Abstract:
In addition to prompting the development of the Coase Theorem, Ronald Coase’s landmark 1959 article on The Federal Communications Commission touched off a revolution in spectrum policy. Although one of Coase’s proposed reforms (that spectrum should be allocated through markets) has now become the conventional wisdom, his other principal recommendation (that governments stop dedicating portions of the spectrum to particular uses) has yet to be fully embraced. Drawing on spectrum as well as Internet traffic and electric power as examples, this Article argues that emerging technologies often reflect qualities that make defining property rights particularly difficult. These include the cumulative nature of interference, the presence of significant interdependencies, and the presence of significant geographic discontinuities in interference patterns, exacerbated by the localized nature of information. These technological considerations define the natural boundaries of property by creating transaction-free zones that must be encompassed within a single parcel.

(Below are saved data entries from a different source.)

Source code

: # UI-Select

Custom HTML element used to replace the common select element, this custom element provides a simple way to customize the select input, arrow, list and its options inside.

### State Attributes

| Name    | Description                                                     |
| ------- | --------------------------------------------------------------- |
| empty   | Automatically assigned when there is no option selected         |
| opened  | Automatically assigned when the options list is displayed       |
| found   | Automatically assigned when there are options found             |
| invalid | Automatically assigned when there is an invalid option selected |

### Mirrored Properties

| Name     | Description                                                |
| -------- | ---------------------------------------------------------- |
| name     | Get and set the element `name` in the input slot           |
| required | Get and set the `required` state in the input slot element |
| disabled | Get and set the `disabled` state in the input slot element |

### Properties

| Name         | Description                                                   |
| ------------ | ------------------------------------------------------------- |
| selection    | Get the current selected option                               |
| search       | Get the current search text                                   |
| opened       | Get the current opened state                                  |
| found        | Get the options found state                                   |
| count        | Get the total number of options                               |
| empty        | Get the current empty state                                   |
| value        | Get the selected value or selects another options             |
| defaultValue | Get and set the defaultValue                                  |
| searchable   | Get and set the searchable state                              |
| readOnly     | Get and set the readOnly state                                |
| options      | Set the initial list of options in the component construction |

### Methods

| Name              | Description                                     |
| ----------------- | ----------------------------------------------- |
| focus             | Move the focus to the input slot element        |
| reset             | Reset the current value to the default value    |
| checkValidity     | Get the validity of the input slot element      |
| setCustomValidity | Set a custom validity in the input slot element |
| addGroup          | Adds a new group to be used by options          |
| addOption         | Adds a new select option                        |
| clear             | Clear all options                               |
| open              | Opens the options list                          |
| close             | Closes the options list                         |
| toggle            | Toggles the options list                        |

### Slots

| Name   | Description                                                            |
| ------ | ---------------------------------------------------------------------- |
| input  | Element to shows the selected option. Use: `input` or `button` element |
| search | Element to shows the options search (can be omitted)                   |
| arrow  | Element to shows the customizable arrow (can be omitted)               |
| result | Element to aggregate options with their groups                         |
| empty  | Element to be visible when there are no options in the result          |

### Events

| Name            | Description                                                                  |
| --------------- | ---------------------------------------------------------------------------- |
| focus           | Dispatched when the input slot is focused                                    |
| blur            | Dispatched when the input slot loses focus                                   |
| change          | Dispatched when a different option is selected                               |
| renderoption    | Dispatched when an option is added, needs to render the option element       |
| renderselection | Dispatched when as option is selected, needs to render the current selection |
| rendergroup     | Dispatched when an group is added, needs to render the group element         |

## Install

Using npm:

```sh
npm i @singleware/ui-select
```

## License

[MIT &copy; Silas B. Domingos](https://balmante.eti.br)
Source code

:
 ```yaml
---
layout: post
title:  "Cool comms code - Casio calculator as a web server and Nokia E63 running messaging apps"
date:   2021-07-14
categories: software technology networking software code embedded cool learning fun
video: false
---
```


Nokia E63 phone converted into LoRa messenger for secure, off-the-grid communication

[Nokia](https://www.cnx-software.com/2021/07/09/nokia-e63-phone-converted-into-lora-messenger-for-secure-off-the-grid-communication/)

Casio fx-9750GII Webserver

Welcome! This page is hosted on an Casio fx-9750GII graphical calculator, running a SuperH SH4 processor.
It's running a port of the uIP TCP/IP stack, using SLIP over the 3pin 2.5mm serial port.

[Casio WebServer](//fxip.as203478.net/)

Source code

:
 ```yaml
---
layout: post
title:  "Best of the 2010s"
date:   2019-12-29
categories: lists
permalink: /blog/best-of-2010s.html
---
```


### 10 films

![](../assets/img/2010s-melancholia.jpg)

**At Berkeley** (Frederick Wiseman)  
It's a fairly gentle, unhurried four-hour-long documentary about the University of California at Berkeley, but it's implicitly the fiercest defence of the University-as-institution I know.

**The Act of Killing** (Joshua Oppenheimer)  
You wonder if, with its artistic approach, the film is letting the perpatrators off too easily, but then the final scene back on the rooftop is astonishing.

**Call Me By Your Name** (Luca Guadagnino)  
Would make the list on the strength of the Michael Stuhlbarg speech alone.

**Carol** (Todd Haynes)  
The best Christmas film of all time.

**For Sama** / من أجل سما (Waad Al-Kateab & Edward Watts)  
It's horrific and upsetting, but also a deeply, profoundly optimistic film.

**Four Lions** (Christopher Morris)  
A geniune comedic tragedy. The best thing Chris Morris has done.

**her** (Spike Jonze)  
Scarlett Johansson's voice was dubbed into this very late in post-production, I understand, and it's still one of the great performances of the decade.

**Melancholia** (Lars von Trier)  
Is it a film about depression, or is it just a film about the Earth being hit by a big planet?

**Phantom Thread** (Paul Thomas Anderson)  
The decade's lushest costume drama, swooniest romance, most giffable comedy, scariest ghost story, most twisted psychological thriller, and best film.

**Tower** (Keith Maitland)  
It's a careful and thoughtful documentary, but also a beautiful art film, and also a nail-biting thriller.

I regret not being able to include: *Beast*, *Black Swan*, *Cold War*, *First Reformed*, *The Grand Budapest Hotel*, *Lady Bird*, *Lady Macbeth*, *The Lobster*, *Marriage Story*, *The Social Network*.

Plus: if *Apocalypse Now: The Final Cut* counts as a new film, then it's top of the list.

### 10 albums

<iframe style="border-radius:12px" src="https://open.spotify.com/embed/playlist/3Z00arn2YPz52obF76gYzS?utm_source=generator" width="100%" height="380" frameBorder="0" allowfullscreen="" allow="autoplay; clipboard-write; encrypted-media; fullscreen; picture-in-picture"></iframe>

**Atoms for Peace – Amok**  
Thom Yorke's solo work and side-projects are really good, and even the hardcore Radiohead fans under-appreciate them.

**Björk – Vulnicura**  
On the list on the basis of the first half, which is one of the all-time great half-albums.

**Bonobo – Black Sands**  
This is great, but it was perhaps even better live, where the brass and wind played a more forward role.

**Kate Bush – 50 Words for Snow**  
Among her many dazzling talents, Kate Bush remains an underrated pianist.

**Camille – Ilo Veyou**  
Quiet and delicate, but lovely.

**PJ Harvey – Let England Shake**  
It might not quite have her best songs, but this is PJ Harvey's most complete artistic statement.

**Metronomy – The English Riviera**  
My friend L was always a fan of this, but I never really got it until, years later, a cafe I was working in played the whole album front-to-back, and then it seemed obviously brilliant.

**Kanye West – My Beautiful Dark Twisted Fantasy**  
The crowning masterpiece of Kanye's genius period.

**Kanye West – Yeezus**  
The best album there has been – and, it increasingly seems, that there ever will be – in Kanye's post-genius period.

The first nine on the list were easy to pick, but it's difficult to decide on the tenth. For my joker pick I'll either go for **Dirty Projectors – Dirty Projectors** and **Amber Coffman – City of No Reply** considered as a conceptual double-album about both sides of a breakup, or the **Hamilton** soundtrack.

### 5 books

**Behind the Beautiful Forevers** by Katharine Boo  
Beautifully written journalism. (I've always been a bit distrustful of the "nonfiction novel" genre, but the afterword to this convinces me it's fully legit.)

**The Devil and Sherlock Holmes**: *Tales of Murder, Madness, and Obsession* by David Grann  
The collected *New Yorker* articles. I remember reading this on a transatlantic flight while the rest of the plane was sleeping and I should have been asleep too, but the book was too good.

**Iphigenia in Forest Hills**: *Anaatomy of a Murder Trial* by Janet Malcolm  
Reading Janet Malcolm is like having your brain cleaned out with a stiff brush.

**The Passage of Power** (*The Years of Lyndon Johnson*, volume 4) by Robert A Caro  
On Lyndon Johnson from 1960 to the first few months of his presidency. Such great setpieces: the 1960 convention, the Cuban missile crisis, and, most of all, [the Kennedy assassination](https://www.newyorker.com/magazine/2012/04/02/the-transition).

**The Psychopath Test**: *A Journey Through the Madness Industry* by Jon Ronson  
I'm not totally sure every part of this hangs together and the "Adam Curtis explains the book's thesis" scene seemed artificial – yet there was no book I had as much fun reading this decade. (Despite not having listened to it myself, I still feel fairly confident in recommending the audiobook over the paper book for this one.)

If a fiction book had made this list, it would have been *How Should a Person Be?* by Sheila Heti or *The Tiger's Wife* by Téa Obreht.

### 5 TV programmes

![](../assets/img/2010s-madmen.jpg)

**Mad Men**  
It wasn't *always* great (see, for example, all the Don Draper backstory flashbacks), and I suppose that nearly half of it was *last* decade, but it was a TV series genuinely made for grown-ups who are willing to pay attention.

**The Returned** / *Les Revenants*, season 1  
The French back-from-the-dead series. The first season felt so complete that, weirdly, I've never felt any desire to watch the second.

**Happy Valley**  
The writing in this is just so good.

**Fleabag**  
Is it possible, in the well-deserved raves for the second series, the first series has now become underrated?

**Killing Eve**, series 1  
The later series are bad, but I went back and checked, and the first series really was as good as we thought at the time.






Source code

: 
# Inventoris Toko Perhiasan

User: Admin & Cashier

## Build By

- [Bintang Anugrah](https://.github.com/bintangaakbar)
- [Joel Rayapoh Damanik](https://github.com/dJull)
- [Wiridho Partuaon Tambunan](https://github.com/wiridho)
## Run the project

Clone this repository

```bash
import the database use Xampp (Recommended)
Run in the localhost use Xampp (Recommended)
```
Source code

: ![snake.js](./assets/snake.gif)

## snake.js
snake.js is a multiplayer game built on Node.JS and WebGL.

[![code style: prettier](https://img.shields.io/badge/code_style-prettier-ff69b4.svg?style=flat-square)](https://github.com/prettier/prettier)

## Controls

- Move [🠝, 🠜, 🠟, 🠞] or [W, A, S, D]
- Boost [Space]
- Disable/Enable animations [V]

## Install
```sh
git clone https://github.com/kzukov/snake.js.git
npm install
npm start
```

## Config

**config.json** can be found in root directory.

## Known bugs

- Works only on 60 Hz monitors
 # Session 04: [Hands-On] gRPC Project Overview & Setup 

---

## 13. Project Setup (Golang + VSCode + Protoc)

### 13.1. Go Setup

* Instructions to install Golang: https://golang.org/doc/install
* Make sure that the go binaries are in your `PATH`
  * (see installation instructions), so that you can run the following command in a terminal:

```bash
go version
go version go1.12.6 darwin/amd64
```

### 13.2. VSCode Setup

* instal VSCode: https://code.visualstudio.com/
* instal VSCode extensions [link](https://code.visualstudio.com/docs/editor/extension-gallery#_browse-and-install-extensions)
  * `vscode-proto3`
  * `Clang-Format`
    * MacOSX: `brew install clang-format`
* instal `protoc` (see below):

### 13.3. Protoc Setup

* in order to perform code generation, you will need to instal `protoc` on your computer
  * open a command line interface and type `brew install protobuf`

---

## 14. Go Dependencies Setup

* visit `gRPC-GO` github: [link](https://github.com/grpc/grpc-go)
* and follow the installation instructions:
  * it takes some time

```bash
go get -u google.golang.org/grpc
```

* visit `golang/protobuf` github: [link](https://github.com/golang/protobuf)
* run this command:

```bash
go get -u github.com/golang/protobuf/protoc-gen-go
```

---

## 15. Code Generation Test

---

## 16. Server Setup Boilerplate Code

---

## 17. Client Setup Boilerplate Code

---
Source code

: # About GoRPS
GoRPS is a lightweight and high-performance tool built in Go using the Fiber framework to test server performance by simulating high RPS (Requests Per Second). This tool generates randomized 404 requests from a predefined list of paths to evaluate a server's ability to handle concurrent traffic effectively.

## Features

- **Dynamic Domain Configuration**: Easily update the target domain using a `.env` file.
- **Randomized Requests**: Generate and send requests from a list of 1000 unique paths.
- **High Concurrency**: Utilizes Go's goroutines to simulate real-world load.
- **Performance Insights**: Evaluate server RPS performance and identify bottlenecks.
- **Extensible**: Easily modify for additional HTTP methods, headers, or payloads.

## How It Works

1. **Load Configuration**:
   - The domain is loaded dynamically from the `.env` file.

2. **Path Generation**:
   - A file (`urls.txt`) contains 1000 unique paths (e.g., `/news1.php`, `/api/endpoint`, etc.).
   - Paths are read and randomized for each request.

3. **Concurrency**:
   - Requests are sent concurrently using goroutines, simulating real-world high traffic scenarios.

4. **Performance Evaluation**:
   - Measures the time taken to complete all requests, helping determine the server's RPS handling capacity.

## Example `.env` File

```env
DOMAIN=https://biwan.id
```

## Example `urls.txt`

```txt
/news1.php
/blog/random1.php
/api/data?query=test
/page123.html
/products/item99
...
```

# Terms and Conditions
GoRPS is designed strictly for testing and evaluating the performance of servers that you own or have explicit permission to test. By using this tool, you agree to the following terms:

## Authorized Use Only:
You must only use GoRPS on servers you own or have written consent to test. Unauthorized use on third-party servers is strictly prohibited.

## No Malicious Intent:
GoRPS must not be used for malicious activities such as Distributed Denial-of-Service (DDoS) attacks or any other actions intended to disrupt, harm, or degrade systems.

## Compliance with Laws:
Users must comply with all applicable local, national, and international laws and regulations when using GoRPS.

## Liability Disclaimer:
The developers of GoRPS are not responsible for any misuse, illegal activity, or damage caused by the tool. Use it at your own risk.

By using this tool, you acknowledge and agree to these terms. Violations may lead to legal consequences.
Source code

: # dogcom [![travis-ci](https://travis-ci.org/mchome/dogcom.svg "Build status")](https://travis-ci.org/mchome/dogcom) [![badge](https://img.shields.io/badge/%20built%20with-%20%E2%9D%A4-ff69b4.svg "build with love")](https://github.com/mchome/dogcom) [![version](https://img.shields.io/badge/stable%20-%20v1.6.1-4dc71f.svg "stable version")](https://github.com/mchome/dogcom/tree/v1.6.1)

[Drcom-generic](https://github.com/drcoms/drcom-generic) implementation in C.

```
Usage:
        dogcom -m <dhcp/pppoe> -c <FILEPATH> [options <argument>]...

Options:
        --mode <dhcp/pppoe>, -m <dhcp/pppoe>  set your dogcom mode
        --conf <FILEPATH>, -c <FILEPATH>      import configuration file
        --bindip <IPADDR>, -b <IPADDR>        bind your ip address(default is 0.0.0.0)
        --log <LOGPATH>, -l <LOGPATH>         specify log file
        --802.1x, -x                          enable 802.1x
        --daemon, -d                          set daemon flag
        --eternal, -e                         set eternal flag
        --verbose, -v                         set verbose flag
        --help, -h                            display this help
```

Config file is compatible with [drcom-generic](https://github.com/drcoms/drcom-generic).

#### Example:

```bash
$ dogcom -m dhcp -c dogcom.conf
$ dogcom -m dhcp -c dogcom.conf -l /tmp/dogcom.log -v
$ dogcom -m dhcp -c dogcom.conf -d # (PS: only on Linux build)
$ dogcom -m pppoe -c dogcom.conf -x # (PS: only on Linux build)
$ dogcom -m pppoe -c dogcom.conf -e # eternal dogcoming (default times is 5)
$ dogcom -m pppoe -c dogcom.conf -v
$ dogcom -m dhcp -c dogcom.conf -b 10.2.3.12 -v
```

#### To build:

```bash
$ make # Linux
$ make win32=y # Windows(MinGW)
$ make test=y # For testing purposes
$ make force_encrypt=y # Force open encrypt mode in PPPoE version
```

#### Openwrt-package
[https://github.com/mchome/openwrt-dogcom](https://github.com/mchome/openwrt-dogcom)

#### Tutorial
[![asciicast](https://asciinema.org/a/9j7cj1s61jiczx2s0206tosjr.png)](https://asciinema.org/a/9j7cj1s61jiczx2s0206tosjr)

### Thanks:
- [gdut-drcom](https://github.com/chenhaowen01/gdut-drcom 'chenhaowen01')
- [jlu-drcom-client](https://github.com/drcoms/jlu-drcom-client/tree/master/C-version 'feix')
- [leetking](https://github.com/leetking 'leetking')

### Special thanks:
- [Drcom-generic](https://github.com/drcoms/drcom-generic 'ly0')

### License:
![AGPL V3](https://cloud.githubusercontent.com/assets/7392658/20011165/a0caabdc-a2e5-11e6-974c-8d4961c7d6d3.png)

They also complicate defining property rights by making it difficult to identify and attribute harm to particular sources of interference. These challenges can make governance a more attractive solution than exclusion …
Yoo, Christopher S., Beyond Coase: Emerging Technologies and Property Theory (June 1, 2012). University of Pennsylvania Law Review, Vol. 160, p. 2189, 2012; U of Penn, Inst for Law & Econ Research Paper No. 13-16.